Il primo studioso che riprese i concetti darwiniani per proporre una visione psicoevoluzionista delle emozioni fu Tomkins che propone l’esistenza di otto emozioni fondamentali (o primarie), chiamate da lui affetti. Gli affetti positivi sono interesse, sorpresa e gioia. Quelli negativi sono angoscia, paura, vergogna, disgusto e rabbia. Queste emozioni primarie sono, secondo l’autore, risposte strutturate innate a certi tipi di stimoli e vengono espresse attraverso una vasta gamma di reazioni corporee, soprattutto espressioni facciali. Per ogni affetto, Tomkins ipotizza l’esistenza di programmi specifici in aree subcorticali del cervello confermando l’esistenza di una base genetica specie-specifica per l’espressione delle emozioni primarie[5].
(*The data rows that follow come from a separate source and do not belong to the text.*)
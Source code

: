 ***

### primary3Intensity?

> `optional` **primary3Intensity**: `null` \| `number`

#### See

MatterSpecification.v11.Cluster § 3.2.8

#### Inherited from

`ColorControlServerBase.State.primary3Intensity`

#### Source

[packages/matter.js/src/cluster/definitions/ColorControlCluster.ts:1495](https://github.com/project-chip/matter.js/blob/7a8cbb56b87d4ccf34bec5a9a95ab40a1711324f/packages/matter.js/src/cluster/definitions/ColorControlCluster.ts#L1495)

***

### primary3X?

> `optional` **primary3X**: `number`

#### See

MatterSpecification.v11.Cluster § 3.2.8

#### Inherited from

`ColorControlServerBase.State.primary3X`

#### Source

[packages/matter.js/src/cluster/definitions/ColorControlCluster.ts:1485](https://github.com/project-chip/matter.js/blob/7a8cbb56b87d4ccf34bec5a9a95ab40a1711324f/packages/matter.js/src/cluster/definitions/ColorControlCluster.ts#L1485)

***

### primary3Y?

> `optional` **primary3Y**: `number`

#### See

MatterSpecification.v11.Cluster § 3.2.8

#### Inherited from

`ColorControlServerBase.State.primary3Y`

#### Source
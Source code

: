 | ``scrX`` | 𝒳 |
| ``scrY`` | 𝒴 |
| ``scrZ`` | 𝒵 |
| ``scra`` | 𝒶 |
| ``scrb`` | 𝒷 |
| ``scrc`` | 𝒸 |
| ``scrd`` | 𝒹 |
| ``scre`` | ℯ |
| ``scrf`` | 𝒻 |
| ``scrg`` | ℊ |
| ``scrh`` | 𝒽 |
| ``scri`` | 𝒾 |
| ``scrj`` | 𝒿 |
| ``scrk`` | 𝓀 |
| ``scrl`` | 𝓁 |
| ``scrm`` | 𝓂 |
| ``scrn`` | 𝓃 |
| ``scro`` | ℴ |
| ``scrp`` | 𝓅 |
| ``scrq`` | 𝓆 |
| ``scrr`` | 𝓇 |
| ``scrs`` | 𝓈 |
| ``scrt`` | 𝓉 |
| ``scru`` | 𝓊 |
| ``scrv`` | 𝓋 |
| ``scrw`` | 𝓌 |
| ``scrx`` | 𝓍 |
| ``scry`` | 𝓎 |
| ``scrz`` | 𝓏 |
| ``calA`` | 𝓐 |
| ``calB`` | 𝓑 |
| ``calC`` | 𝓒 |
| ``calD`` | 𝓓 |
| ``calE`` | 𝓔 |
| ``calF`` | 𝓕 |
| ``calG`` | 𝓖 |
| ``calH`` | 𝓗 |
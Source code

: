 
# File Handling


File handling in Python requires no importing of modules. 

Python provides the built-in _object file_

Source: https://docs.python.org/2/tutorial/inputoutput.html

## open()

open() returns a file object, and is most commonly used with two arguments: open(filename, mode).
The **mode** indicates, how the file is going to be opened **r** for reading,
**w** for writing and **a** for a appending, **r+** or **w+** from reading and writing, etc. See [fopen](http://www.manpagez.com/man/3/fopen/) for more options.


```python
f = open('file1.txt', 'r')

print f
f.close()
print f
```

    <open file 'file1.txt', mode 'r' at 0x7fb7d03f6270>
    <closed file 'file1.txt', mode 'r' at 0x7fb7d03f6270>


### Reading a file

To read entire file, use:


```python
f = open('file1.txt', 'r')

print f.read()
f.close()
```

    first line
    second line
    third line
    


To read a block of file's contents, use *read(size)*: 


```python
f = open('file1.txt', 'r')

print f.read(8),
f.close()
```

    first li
Successivo a Tomkins, Carrol Izard ha ampliato questa teoria con particolare attenzione al ruolo delle espressioni facciali delle emozioni. Secondo L’autore, nove sarebbero le emozioni fondamentali: gioia, sorpresa, interesse, dolore, rabbia, disgusto, disprezzo, vergogna e paura, dalla cui combinazione derivano tutte le altre. Per illustrare le sue idee sulla mescolanza delle emozioni, Izard prende come riferimento l’ansia e in particolare le idee di Tomkins riguardo ad essa. Nel 1966, essa veniva descritta come affetto dirompente identificabile semplicemente come paura. Ma nel 1972, con il contributo di Tomkins, si concluse che l’ansia è un concetto multidimensionale che include le emozioni di paura e due o più delle seguenti emozioni: rabbia, vergogna, senso di colpa e interesse. Seguendo questo percorso, Izard afferma che, da un punto di vista evolutivo, le persone non hanno bisogno di imparare come provare una certa emozione; quello che deve essere appreso sono le condizioni e gli stimoli precisi che possono farle suscitare negli individui. Egli sostiene la tesi secondo cui gli elementi cognitivi non sono parte essenziale dell’emozione perché, anche se normalmente vi è interazione tra i vari processi, quello emotivo è completamente indipendente da quello cognitivo[6], tesi che verrà ribaltata dai successivi studi cognitivi sulle emozioni[7].


[1] Darwin (1872)

[2] Tomkins S. S. (1962).

[3] Plutchik R. (1980).

[4] Anolli L. – Legrenzi P. (2001).

[5] Per approfondire ulteriormente l’argomento: Tomkins S.S. (1970).

[6] Per approfondire ulteriormente l’argomento: Izard C.E. (1991).

[7] Nel cap. 4 verranno trattate le principali teorie cognitive delle emozioni.